In the past three years, there were seven property developments involving late completion of public facilities as against the dates specified in the respective land leases. Details of the seven cases are provided at Annex.
Government attaches great importance to the timely completion of public facilities because they serve the interests of the local community. In this respect, Government has specific measures to ensure timely delivery of such public facilities.
If the construction of public facilities were entrusted to a developer who would hand over the facilities to Government upon completion, the developer would be liable to pay Government liquidated damages for any delayed handover of the facilities. Reimbursements to the developer for constructing the public facilities would not be released until the facilities have been fully completed and handed over to Government.
In respect of public facilities built at the developer's expense, Government could forbid the developer from completing sale transactions with flat buyers if the public facilities were not completed on time. Alternatively, Government could allow the sale transactions to proceed if the developer were able to provide a written undertaking and a bank bond as collateral security. In the event of the developer's failure to complete the public facilities, Government could use the bank bond to pay for the construction of the public facilities.
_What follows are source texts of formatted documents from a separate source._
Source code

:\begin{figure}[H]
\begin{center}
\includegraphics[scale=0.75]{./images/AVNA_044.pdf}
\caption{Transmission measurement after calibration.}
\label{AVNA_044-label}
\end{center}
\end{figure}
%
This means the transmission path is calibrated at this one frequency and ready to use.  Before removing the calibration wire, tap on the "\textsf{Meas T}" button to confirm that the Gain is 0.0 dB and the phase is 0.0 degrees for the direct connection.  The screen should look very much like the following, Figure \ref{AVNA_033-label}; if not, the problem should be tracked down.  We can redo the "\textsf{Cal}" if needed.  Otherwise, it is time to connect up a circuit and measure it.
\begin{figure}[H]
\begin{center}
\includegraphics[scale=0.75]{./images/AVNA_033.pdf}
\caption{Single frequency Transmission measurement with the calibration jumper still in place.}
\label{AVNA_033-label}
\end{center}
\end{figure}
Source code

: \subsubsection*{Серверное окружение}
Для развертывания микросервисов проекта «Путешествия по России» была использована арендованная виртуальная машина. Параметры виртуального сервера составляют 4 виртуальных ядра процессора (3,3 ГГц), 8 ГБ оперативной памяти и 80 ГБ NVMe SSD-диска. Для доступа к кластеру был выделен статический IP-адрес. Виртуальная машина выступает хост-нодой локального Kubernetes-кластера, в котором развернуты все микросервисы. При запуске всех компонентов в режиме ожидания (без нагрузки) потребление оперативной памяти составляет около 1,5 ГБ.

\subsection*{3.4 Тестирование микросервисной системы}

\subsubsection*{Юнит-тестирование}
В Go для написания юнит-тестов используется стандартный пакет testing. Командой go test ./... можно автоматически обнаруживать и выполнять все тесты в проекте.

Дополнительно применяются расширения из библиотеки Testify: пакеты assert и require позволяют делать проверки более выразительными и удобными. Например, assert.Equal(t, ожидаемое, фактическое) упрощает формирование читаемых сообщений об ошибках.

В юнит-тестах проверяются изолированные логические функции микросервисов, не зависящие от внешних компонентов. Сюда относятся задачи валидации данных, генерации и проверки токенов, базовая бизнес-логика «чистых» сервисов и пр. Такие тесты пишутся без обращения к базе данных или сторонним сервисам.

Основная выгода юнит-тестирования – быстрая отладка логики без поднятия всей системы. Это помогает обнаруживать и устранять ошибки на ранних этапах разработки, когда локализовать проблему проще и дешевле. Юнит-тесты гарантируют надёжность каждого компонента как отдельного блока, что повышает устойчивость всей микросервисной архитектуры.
We do not consider that additional measures, such as withholding occupation permits issued under the Buildings Ordinance, would be necessary to further regulate the construction of public facilities by developers. To withhold the issue of occupation permit because of the late completion of public facilities would penalize not only the developer but also upset the housing arrangements of flat buyers. Government will continue to keep the existing arrangements under review and will consider appropriate improvement measures as and when necessary.